In a desktop application that is not allowed to totally crash, or at least has to crash kind of gracefully, checked exceptions are useful.
But in the world that most Java devs live in, which is various flavors of RPC server, failing requests is fine. If lots of requests fail, your monitoring infra should page someone, and that someone will go log spelunking and figure out what's broken.
Very occasionally it turns out that the thing causing the RPC failures is a recoverable exception, and then you should wrap the problematic stuff in a try/catch block. (Often you'll wind up having to detect the recoverable error case by conditioning on substrings in the exception message, which the library owners will arbitrarily change in future releases. So make sure to write regression tests so you'll catch this when you upgrade the library. Java is fun!) But 99% of the time the failure is "network is busted" or "config was invalid" or "hard disk failed" and you should not be defensively programming against all those possibilities.
> you should not be defensively programming against all those possibilities
This is where libraries and frameworks come into play - they defensively program against that for you. And wrap it all up in a simple interface with, well, checked exceptions.
If I need to write some bytes to an S3 bucket but the network is hosed, there's literally nothing useful I or any library can do until the network is back up.
RPC calls will fail, error logs should get written, and a monitor should get triggered, and someone should get paged so they can wake up and figure out why the network is hosed.
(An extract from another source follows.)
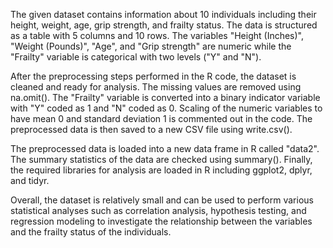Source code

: The given dataset contains information about 10 individuals including their height, weight, age, grip strength, and frailty status. The data is structured as a table with 5 columns and 10 rows. The variables "Height (Inches)", "Weight (Pounds)", "Age", and "Grip strength" are numeric while the "Frailty" variable is categorical with two levels ("Y" and "N").

After the preprocessing steps performed in the R code, the dataset is cleaned and ready for analysis. The missing values are removed using na.omit(). The "Frailty" variable is converted into a binary indicator variable with "Y" coded as 1 and "N" coded as 0. Scaling of the numeric variables to have mean 0 and standard deviation 1 is commented out in the code. The preprocessed data is then saved to a new CSV file using write.csv().

The preprocessed data is loaded into a new data frame in R called "data2". The summary statistics of the data are checked using summary(). Finally, the required libraries for analysis are loaded in R including ggplot2, dplyr, and tidyr.

Overall, the dataset is relatively small and can be used to perform various statistical analyses such as correlation analysis, hypothesis testing, and regression modeling to investigate the relationship between the variables and the frailty status of the individuals.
Nowhere in there is it useful for me to wrap all my S3 writes in try/catch blocks.
Error logs and monitors find out because the RPC fails, which causes an error to be logged and a failed request metric to be incremented. (The UncaughtExceptionHandler will do the same for stuff failing in background threads.)
If eventual consistency is important, enqueuing for retry has to be done BEFORE you try to write, not on write failure. If/when the write succeeds, you remove the item from the retry queue.
I always feel like the error domain changes as you go across program domains.
I keep returning to something about error handling that bothers me. People argue what the proper way to handle errors is without really considering that it's highly context sensitive. Which makes me think you should be able to pass an error handler down to lower level functions that tells them what to do when something bad happens. Sort of like recent ideas where you pass functions a allocator instead of them calling malloc() directly or whatever.
Is this a problem with checked exceptions or a problem with Java? Couldn't exceptions be treated as robustly as param and return types in the generic system so they are more composable? Why not a Future<V, E1> interface?
The argument that some exceptions will always be runtime (like oom) so checked exceptions are flawed is harder to argue against but I would also say it's a matter of opinion whether you feel like it's worth dropping entirely.
You can return union types in Java if you want that, although it'd be nice to have better first class support for them.
The issue though is that forcing people to handle irrecoverable exceptions is just kind of dumb. If I do file IO, I know it'll barf sometimes. Sometimes I care, but the vast majority of the time I don't.
A lot of Java servers have RPC endpoints that basically say "write X to file Y" or "read X from file Y" and if the S3 connection is busted, there's nothing the server can do about that. Someone has to go log spelunking, figure out what's wrong (network is misconfigured, AWS is having an outage, whatever) and fix it. So it is bad API design on Java's part to make every single one of those RPC endpoints wrap every single thing that does file IO in a try/catch.
Even when the exceptions is theoretically recoverable, it has to get propagated up properly to the caller who should be handling recovery from it. But checked exceptions don't propagate sanely through executors and across RPC calls, so good luck with that.